As a consultant, I design tons of packaging for some of the largest consumer products companies in the world. I actually really enjoy the work as I have all the product and packaging design I've done over my 15 career. The part I have always felt sort of guilty about though is the fact that (at least moreso in the USA) everything we design is predestined to be ladfill fodder anywhere from 30 seconds to 30 months after purchase. I used to find it odd when I worked on technology focused products that I'd often be designing a product to replace the one that had yet to come to market. Planned obsolescence in action.

It seems that only in the last couple of years have the words "green" and "sustainability" gone from meaning color and consistency respectively to environmentally friendly and ethically conscious. It's sad that taking care of our planet has gone from a hippie craze to a niche market to a business trend rather than a true way of life. When Wal-mart is now pushing sustainability to its suppliers, a la P&G, Sony, etc, you know it's become both pervasive and marginalized. Just think about a fashion item being pitched in place of sustainability and you'll see how lame this sounds. And not their green push isn't valid or valuable, just that it's depressing that mankind could give a shit about the planet that we all share without a marketing message to prod them.

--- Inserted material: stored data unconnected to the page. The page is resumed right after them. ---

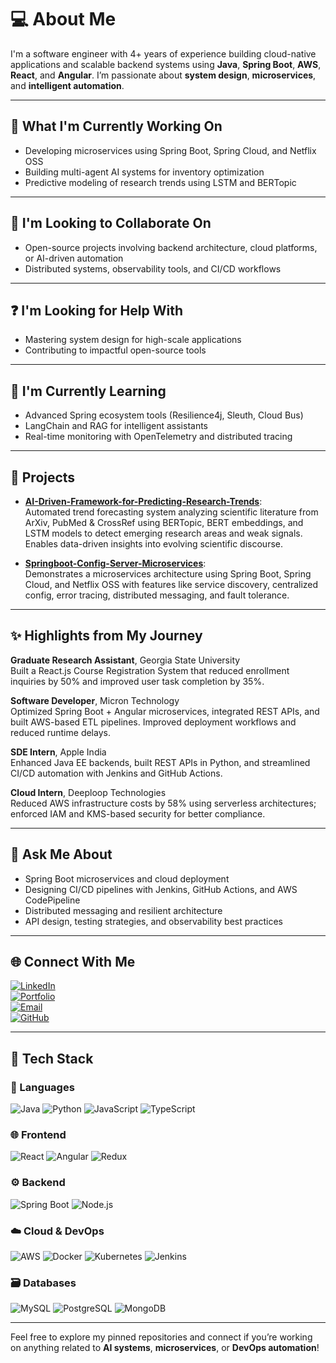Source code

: # 💻 About Me

I'm a software engineer with 4+ years of experience building cloud-native applications and scalable backend systems using **Java**, **Spring Boot**, **AWS**, **React**, and **Angular**. I’m passionate about **system design**, **microservices**, and **intelligent automation**.

---

## 🔭 What I'm Currently Working On

- Developing microservices using Spring Boot, Spring Cloud, and Netflix OSS  
- Building multi-agent AI systems for inventory optimization  
- Predictive modeling of research trends using LSTM and BERTopic  

---

## 🤝 I'm Looking to Collaborate On

- Open-source projects involving backend architecture, cloud platforms, or AI-driven automation  
- Distributed systems, observability tools, and CI/CD workflows  

---

## ❓ I'm Looking for Help With

- Mastering system design for high-scale applications  
- Contributing to impactful open-source tools  

---

## 🌱 I'm Currently Learning

- Advanced Spring ecosystem tools (Resilience4j, Sleuth, Cloud Bus)  
- LangChain and RAG for intelligent assistants  
- Real-time monitoring with OpenTelemetry and distributed tracing  

---

## 📂 Projects

- [**AI-Driven-Framework-for-Predicting-Research-Trends**](https://github.com/keerti3/AI-Driven-Framework-for-Predicting-Research-Trends):  
  Automated trend forecasting system analyzing scientific literature from ArXiv, PubMed & CrossRef using BERTopic, BERT embeddings, and LSTM models to detect emerging research areas and weak signals. Enables data-driven insights into evolving scientific discourse.

- [**Springboot-Config-Server-Microservices**](https://github.com/keerti3/Springboot-Config-Server-Microservices):  
  Demonstrates a microservices architecture using Spring Boot, Spring Cloud, and Netflix OSS with features like service discovery, centralized config, error tracing, distributed messaging, and fault tolerance.

---

## ✨ Highlights from My Journey

**Graduate Research Assistant**, Georgia State University  
Built a React.js Course Registration System that reduced enrollment inquiries by 50% and improved user task completion by 35%.

**Software Developer**, Micron Technology  
Optimized Spring Boot + Angular microservices, integrated REST APIs, and built AWS-based ETL pipelines. Improved deployment workflows and reduced runtime delays.

**SDE Intern**, Apple India  
Enhanced Java EE backends, built REST APIs in Python, and streamlined CI/CD automation with Jenkins and GitHub Actions.

**Cloud Intern**, Deeploop Technologies  
Reduced AWS infrastructure costs by 58% using serverless architectures; enforced IAM and KMS-based security for better compliance.

---

## 💬 Ask Me About

- Spring Boot microservices and cloud deployment  
- Designing CI/CD pipelines with Jenkins, GitHub Actions, and AWS CodePipeline  
- Distributed messaging and resilient architecture  
- API design, testing strategies, and observability best practices  

---

## 🌐 Connect With Me

[![LinkedIn](https://img.shields.io/badge/LinkedIn-0077B5?style=for-the-badge&logo=linkedin&logoColor=white)](https://linkedin.com/in/keerti)  
[![Portfolio](https://img.shields.io/badge/Portfolio-000000?style=for-the-badge&logo=vercel&logoColor=white)](https://yourportfolio.com)  
[![Email](https://img.shields.io/badge/Email-D14836?style=for-the-badge&logo=gmail&logoColor=white)](mailto:keertiaisham1@gmail.com)  
[![GitHub](https://img.shields.io/badge/GitHub-181717?style=for-the-badge&logo=github&logoColor=white)](https://github.com/keerti3)  

---

## 🧰 Tech Stack

### 📝 Languages  
![Java](https://img.shields.io/badge/Java-ED8B00?style=for-the-badge&logo=java&logoColor=white)
![Python](https://img.shields.io/badge/Python-3776AB?style=for-the-badge&logo=python&logoColor=white)
![JavaScript](https://img.shields.io/badge/JavaScript-F7DF1E?style=for-the-badge&logo=javascript&logoColor=black)
![TypeScript](https://img.shields.io/badge/TypeScript-3178C6?style=for-the-badge&logo=typescript&logoColor=white)

### 🌐 Frontend  
![React](https://img.shields.io/badge/React-20232A?style=for-the-badge&logo=react&logoColor=61DAFB)
![Angular](https://img.shields.io/badge/Angular-DD0031?style=for-the-badge&logo=angular&logoColor=white)
![Redux](https://img.shields.io/badge/Redux-764ABC?style=for-the-badge&logo=redux&logoColor=white)

### ⚙️ Backend  
![Spring Boot](https://img.shields.io/badge/Spring_Boot-6DB33F?style=for-the-badge&logo=spring-boot&logoColor=white)
![Node.js](https://img.shields.io/badge/Node.js-339933?style=for-the-badge&logo=node.js&logoColor=white)

### ☁️ Cloud & DevOps  
![AWS](https://img.shields.io/badge/AWS-232F3E?style=for-the-badge&logo=amazon-aws&logoColor=white)
![Docker](https://img.shields.io/badge/Docker-2496ED?style=for-the-badge&logo=docker&logoColor=white)
![Kubernetes](https://img.shields.io/badge/Kubernetes-326CE5?style=for-the-badge&logo=kubernetes&logoColor=white)
![Jenkins](https://img.shields.io/badge/Jenkins-D24939?style=for-the-badge&logo=jenkins&logoColor=white)

### 🗃️ Databases  
![MySQL](https://img.shields.io/badge/MySQL-4479A1?style=for-the-badge&logo=mysql&logoColor=white)
![PostgreSQL](https://img.shields.io/badge/PostgreSQL-336791?style=for-the-badge&logo=postgresql&logoColor=white)
![MongoDB](https://img.shields.io/badge/MongoDB-4EA94B?style=for-the-badge&logo=mongodb&logoColor=white)

---

Feel free to explore my pinned repositories and connect if you’re working on anything related to **AI systems**, **microservices**, or **DevOps automation**!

My inspiration on the topic of sustainability actually comes from a hippie character on the Simpson's who once eloquently told Homer to "Simplify man!" I tend to follow a more European mindset which is based on simplicity in the sense that I'd rather buy products that were made to last longer, less often. I'd rather pay more for better clothes, electronics, cars or whatever and get longer use out of them rather than to be constantly replacing shit with more but newer shit. Granted, globalization (which should really be called Americanization as long as we're renaming movements) is steadily creeping into more traditional European purchasing habits and way of life, but the point is this, sustainability, green or whatever you want to call it, should begin with simplicity - and by simplicity I mean quality over quantity.

To me, that's as good a place to start as any and simply put, I'd rather have 1 Prada jacket for 10 years than 1 Old Navy jacket every year for 10 years.